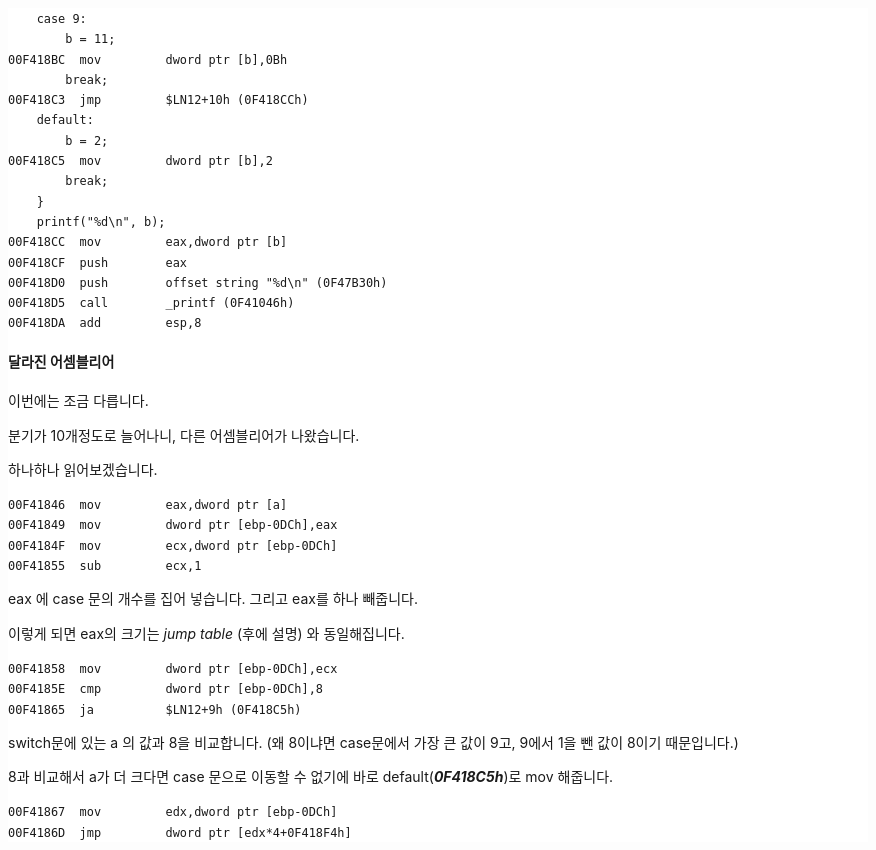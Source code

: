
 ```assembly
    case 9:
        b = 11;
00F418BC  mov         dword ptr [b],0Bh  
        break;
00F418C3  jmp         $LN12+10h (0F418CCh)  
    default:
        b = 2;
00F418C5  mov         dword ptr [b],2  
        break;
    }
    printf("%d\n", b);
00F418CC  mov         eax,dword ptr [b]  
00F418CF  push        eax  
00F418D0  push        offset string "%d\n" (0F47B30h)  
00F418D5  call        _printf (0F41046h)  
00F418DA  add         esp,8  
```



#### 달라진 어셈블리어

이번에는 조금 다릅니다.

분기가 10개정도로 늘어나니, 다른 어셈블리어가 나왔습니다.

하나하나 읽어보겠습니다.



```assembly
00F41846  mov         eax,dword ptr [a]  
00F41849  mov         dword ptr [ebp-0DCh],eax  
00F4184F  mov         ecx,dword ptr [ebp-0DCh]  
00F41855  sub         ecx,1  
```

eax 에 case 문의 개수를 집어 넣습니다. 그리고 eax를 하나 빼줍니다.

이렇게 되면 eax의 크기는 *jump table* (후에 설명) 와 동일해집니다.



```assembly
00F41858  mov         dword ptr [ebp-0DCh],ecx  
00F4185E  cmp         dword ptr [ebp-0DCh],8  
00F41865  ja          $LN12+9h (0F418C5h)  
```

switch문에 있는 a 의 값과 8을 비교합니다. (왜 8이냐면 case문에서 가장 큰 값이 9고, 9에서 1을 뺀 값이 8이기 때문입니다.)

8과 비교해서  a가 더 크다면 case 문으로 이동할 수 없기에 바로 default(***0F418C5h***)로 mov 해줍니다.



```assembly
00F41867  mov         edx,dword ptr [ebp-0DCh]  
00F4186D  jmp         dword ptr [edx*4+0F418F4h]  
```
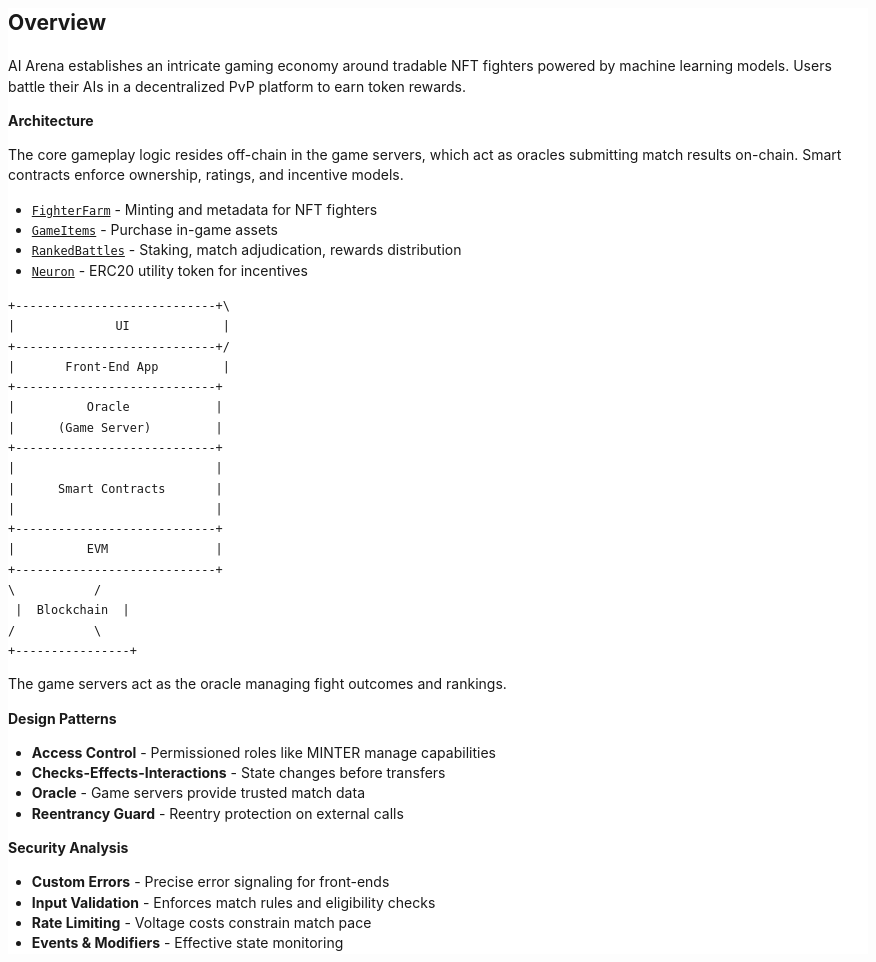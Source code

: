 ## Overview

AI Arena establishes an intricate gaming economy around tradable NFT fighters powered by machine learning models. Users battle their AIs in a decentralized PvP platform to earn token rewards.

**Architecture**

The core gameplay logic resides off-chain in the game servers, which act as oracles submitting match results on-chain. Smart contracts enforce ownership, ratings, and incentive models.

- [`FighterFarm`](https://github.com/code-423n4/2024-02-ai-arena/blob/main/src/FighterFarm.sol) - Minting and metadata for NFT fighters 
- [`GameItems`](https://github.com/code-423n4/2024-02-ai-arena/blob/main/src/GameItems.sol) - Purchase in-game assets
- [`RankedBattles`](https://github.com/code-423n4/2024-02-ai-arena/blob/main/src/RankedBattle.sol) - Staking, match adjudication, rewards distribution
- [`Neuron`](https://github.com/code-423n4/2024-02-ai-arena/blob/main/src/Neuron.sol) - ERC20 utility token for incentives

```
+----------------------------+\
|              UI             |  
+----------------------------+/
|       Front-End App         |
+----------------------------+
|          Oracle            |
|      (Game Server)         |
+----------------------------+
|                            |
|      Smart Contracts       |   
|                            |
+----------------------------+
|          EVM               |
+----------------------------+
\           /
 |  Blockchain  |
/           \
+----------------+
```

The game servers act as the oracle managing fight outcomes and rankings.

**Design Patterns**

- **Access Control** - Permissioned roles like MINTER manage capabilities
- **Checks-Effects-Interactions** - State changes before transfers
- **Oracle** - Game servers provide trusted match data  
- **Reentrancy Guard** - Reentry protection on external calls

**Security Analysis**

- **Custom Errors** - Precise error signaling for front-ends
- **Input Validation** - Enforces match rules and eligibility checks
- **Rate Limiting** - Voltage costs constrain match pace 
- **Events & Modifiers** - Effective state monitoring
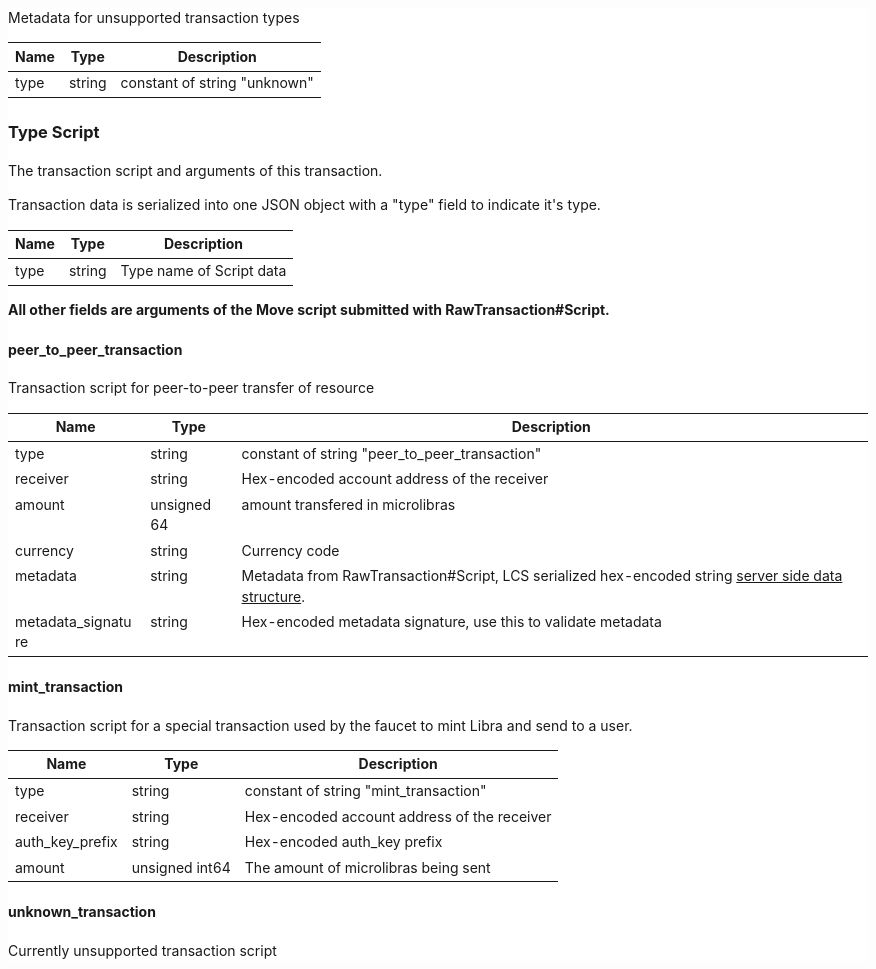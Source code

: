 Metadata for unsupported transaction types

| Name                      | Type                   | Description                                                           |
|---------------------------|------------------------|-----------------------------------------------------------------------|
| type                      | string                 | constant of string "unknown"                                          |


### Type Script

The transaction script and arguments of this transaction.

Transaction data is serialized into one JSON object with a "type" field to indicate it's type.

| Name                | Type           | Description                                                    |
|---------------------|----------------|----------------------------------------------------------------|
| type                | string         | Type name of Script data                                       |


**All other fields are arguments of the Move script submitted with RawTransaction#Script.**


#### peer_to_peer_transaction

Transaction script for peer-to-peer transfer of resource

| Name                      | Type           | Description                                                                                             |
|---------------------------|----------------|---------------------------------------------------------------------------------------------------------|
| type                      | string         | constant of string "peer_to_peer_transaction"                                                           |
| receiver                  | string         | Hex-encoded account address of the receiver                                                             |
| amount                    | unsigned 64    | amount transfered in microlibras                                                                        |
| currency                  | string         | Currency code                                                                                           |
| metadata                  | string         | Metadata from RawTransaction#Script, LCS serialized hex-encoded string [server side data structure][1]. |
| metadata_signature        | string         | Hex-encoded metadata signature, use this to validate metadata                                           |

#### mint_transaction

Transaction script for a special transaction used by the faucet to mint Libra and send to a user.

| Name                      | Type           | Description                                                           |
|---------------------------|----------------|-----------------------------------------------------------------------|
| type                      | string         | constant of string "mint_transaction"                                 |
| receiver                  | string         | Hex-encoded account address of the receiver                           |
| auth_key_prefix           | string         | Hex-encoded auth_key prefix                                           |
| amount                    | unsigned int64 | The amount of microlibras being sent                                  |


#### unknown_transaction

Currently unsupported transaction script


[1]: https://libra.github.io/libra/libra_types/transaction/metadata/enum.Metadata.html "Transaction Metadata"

--

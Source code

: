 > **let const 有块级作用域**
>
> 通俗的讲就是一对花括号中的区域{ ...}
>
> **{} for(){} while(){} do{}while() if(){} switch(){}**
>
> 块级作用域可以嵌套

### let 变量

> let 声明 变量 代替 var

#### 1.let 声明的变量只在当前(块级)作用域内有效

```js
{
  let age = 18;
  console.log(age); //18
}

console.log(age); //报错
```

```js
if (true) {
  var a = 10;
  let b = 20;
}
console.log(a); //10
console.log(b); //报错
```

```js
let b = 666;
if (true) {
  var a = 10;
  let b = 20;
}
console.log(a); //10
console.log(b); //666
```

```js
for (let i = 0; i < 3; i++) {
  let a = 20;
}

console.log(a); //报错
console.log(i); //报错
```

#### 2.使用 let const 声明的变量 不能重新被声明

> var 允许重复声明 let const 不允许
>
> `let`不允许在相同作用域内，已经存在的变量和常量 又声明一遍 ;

* * *

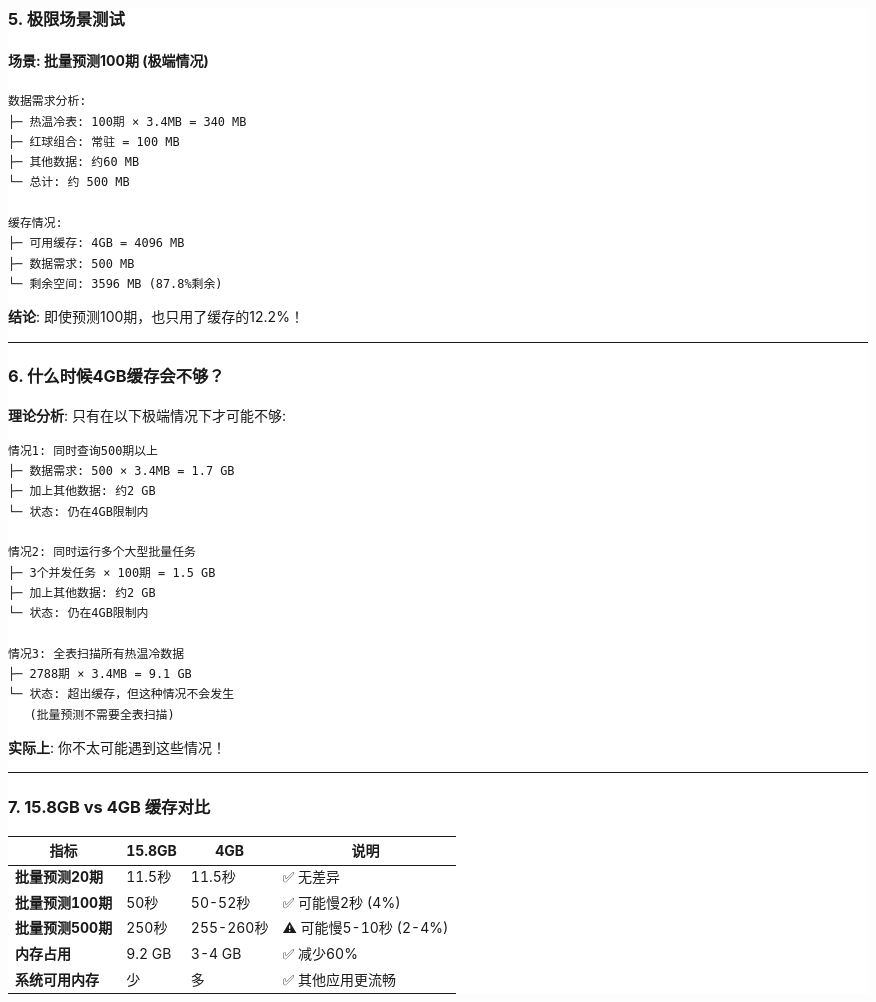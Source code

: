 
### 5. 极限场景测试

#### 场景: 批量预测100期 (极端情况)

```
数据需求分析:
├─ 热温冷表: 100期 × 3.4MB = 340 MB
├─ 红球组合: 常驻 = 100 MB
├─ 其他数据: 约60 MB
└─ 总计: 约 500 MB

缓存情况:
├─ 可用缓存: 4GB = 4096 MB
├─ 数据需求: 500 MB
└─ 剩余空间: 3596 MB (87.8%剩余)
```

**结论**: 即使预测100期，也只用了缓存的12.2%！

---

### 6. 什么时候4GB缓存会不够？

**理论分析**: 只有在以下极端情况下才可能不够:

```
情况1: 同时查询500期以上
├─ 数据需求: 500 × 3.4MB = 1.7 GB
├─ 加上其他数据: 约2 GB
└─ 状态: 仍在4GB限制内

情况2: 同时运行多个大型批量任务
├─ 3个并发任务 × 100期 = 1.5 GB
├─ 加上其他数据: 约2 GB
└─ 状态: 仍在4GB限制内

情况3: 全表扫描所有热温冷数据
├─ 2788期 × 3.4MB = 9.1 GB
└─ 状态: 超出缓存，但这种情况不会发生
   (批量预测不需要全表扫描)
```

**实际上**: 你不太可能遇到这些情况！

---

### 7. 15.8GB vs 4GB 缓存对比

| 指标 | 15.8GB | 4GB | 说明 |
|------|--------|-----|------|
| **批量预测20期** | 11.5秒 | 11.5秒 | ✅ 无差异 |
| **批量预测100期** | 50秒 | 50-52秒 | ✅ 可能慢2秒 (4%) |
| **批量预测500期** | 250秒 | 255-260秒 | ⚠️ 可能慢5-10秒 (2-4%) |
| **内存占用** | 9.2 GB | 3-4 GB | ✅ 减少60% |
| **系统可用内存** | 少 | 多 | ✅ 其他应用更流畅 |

• **TASK DESCRIPTION**
Your answer should be the lines above, from the line containing "### Type Script" up to and including the line containing "Transaction script for peer-to-peer", reproduced exactly and with nothing else.

• **ANSWER BOX**
### Type Script

The transaction script and arguments of this transaction.

Transaction data is serialized into one JSON object with a "type" field to indicate it's type.

| Name                | Type           | Description                                                    |
|---------------------|----------------|----------------------------------------------------------------|
| type                | string         | Type name of Script data                                       |


**All other fields are arguments of the Move script submitted with RawTransaction#Script.**


#### peer_to_peer_transaction

Transaction script for peer-to-peer transfer of resource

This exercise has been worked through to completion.